MOUSSAF: POUR QUI SOMMES-NOUS DIGNES DE PRIER ?

« Me voici présent devant Toi; je franchis ce pas, moi qui suis pourtant si dépourvu de mérites. C’est pourquoi je tremble d’une sainte frayeur devant L’Éternel qui trône au milieu des louanges d’Israël. Si je m’avance vers Toi, ô mon Dieu, c’est pour implorer Ta clémence en faveur de Ton peuple, Israël, qui m’a confié cette tâche, et ce, malgré le fait que je n’en sois ni assez méritant, ni assez digne. »

הנני העני ממעש נרעש ונפחד מפחד יושב תהלות ישראל
באתי לעמד ולהתחנן לפניך על עמך ישראל אשר שלחוני
ואף על פי שאיני כדאי והגון לכך

Début de la prière Hineni, “Me voici”, prière dite du Shaliah Tsibour (l’officiant)
Traduction par le rabbin Rivon Krygier

Nous ne sommes jamais suffisamment dignes de représenter notre communauté et de prier pour les autres.
Ce n’est en rien de la fausse modestie que d’exprimer les choses ainsi, mais bien la description de ce qui traverse l’esprit d’un officiant, d’un shaliah tsibour pendant l’office de Kippour, à l’heure où, comme l’ensemble des fidèles, il se présente devant l’Éternel pour faire son introspection, revoir les actions qui ont guidé l’année écoulée et demander pardon pour ses erreurs et ses faiblesses.
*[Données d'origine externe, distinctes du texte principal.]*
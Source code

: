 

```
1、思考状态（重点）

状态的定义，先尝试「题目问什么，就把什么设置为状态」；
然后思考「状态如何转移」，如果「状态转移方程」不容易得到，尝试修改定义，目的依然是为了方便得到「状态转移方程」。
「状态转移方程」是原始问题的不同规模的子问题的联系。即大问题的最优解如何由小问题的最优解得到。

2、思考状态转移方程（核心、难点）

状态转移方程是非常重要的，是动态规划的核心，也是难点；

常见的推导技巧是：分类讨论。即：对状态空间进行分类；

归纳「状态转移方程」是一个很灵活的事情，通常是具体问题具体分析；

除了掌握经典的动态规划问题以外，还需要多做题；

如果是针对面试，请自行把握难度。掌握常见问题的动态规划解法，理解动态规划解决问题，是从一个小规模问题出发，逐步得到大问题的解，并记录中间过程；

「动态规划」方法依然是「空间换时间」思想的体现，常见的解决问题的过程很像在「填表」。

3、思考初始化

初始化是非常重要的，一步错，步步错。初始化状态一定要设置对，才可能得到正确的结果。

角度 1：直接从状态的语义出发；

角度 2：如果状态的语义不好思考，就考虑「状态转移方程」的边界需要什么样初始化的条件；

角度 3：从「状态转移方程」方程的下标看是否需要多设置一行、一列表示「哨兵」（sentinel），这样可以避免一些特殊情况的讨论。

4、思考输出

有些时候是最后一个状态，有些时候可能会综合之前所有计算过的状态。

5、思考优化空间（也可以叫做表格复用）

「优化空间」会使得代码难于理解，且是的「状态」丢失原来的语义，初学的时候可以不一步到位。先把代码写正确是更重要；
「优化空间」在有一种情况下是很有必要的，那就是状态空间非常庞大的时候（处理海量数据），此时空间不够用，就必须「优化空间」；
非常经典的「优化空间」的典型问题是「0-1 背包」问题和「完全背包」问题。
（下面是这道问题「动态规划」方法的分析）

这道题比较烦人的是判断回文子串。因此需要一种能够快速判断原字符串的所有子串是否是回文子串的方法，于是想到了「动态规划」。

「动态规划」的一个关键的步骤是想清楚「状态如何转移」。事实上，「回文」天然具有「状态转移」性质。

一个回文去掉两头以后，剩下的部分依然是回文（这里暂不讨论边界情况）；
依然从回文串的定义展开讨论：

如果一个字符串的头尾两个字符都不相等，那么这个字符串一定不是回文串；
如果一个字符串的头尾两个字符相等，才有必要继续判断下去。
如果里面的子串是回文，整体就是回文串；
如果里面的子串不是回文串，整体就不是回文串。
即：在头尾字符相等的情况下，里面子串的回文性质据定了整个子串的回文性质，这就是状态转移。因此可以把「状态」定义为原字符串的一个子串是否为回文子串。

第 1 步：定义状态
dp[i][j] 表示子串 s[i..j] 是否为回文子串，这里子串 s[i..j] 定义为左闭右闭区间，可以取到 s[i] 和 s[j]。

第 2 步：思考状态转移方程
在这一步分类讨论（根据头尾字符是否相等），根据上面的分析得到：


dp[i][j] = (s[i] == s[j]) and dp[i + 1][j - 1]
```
Car nul homme n’est parfait, mais toujours en quête perpétuelle du meilleur, la perfection étant la recherche continuelle de la perfectibilité. C’est d’ailleurs une des raisons pour lesquelles la présence de trois hommes à la téba est requise. Nul ne peut incarner la communauté seul. C’est d’ailleurs le paradoxe de ma fonction actuelle qui est de représenter la si belle diversité de notre communauté, de toute notre communauté, comme si cela était réaliste.
Il est donc absolument indispensable que le shaliah tsibour prenne conscience qu’il n’est qu’un pêcheur pour pouvoir porter bien plus sereinement la prière de celles et ceux qui lui font confiance. Mais qu’il est difficile de savoir que Dieu sait. Il sait nos faiblesses, mes faiblesses, mes fautes et mes failles, Il sait mes manques et mes mensonges et pourtant, plutôt que de renoncer, je me laisse porter par l’unité de la communauté pour l’entraîner après moi. C’est quelque chose qui ne se décrit pas mais qui se vit.
Et en fait, que disons-nous exactement ? « Me voici venant prier pour Ton peuple Israël. » Il ne s’agit pas de prier en général, mais d’implorer l’Éternel afin de l’aider à trouver comment pardonner à Son peuple. C’est bien d’ailleurs par le verset 17 du psaume 51 que nous débutons tous les offices : « Seigneur, ouvre mes lèvres et que ma bouche chante Tes louanges ». Et nous rappelons au Créateur qu’Il est l’Éternel d’Abraham, celui qui a osé intercéder en faveur de Sodome en débutant par « je ne suis que poussière ». Que sommes-nous d’autre ?
Ce n’est pas tant à nos mérites que nous faisons confiance, mais à la miséricorde divine qui n’a jamais manqué au peuple.
Il y a toutefois un passage qui m’a toujours bouleversé dans cette prière. Nous implorons l’Éternel de faire en sorte que nos amis ne se gaussent pas de nous et de nos fautes si évidentes, si sombres et si graves. En effet, il y a peut-être pire que de ne pas se sentir digne de mener la prière de nos proches, c’est d’être l’objet de leurs moqueries. Que pouvons-nous exprimer si nous sommes délégitimés par la raillerie et la honte ?
Fasse l’Éternel que ce rire de moquerie des cœurs secs se transforme en rire de bonheur car, si nous ne savons pas toujours dire les mots justes, au moins, nous les prononçons ensemble, et c’est cette unité qui est notre défense et notre bouclier, notre espérance et notre rédemption.
Que notre prière trouve écho dans la volonté divine.